Eski arkadaşlar ve zaman

 

ESKİ ARKADAŞLAR VE ZAMAN

 

 

 

üçü beş geçiyor. Şimdi. Güzelim Baylan’ın bir köşesine oturtulan sentetik kayadan ışıltılı sular deveran edip duruyor. Yüksek sesle konuşmamıza rağmen bu sentetik sular sesimizi alıp yaz bahçesinin içinde boğuklaştırıyor. Her tarafta oynaşan güneşin parlaklığı var. Belli ki ses, ışıktan daha geç hayata karışıyor.

 

“Zaman gerçekten bu mudur?” diye soruyorum arkadaşımın gözlerinin içine bakarak. Kimbilir geçmişte kaç tane “üçü beş geçti” devirmişiz onunla. Hangisini ve nasıl hatırlıyoruz peki? Yoksa sadece o anda mıyız?

 

“Zamanı ölçebileceğimiz tek araç saatler midir?” sorusu hemen ardından geliyor. Yine basit bir soru gibi görünüyor. Evet, doğrusal zamanı ölçebileceğimiz tek araç 21. yüzyılın gerçeğiyle bakacak olursak saatlerdir. Şimdiki modern zamanı ölçmek istiyorsak! üçü beş geçer. Kol, duvar saatleri, doğrusal zaman fikrine inanmak, standartlaşmış ortak zamanı kutsamak…

 

 

Peki geçmişe nasıl bakılır? Geçmişe bakabilmek insanı özgür kılar mı? Faydacılık terimleriyle, hayır… Bakma yöntemine bağlıdır her şey. Bu yöntemi seçemezsek şimdiki zamanın Rolexlerinde, Seikolarında  hapsolup kaldığımız standart şimdiki zaman gibi geçmiş zamanda da tıkılı kalırız. Ama hatırlatmakta yarar var: Tıkılıp kalan biz değilizdir aslında. Gerçeğin kendisidir.

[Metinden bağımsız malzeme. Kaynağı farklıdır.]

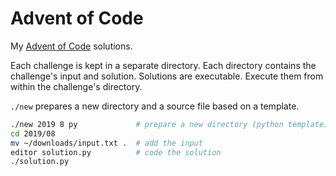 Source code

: # Advent of Code

My [Advent of Code](https://adventofcode.com/) solutions.


Each challenge is kept in a separate directory.
Each directory contains the challenge's input and solution.
Solutions are executable. Execute them from within the challenge's directory.

`./new` prepares a new directory and a source file based on a template.

```sh
./new 2019 8 py             # prepare a new directory (python template)
cd 2019/08
mv ~/downloads/input.txt .  # add the input
editor solution.py          # code the solution
./solution.py
```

Geçmişte bir zamanda üçü beş geçer… Bir Nazi subayı şalteri indirir, biri tabancayı çeker, ikisini kafasına biri boynuna attığı kurşunlarla Hrant Dink’i söndürür, Baran Tursun’un hayatı bitirilir, Mardin Bilge köyünde silahlar namlularına doldurulmaya başlar,.. Gerçeği değil de bulmak istediğimizi arıyorsak ilk şunu bulabiliriz: O geçmişte herkes kendine düşen görevi yapmaktadır!

Daha insancıl bir açıdan bakıldığında ise her şey arapsaçıdır. örneğin Bilge köyünde yaşananlar için ezberden üretilebilecek en az on “kendi halinde ” gibi görünen cümle mevcuttur. Oysa şunu biliyoruz artık: Tarihin genelgeçer hallerini aşamazsak verilecek cevaplarımız çok sınırlıdır. Bırakınız bir eli yağda bir eli balda hallerimizi, kendimizi başkasının yerine koyarak verilecek cevaplar bile sağlıklı cevaplar değildir. çünkü bu yöntemde insanın kendisini tarihin kazançlılarının yanına koyması diye bir gaflet her zaman mevcuttur. Tuhaf gelebilir ama insanın doğasında vardır bu hal: Geçmişi kazananların üzerinden hatırlamak!

 

Walter Benjamin “tarihin tüylerini tersine fırçalamayı, kendisi için görev sayan” tarihçilerden bahseder bize. Kısaca şöyle der: “Tarihin görünürde dümdüz yüzeyi altındaki yaraları , gizli yara izlerini görebilmek için çok daha büyük bir dikkatle ve derinlikle geriye bakmak gerekir.”

 

Sonra ben de arkadaşıma baktım. üçü beş geçmişti. 1982 yılıydı. Hemen hemen aynı köşede, yine Baylan’daydık. Dersliklerimizin önündeki dipçikli jandarmaların hayatlarımızı ne kadar kısıtladığını, nasıl bir korku toplumuna dönüştüğümüzü  konuşuyorduk.

çok değil yirmi yıl kadar sonra o sıkıntılı dönemi birlikte yaşadığımız birçok arkadaşımız ulusalcı ve milliyetçi kimlikleriyle darbe ister ve bununla övünür hale gelecekti. Belli ki hatırlamak unutmaktan daha geç hayata karışmıştı.

 

Şurası açık: Şimdiki zamana koşulsuz bir netlikle bakabilecek zinde hafızaları ve uzak-yakın geçmişimizi gözler önüne serecek araştırmacıları eski bir dostu özler gibi özlüyoruz. Geçmişteki faşizan uygulamaların şimdiki zamanımıza nasıl hükmettiğini koşulsuzca görebilmek, hatırlayabilmek ve devam edebilmek için.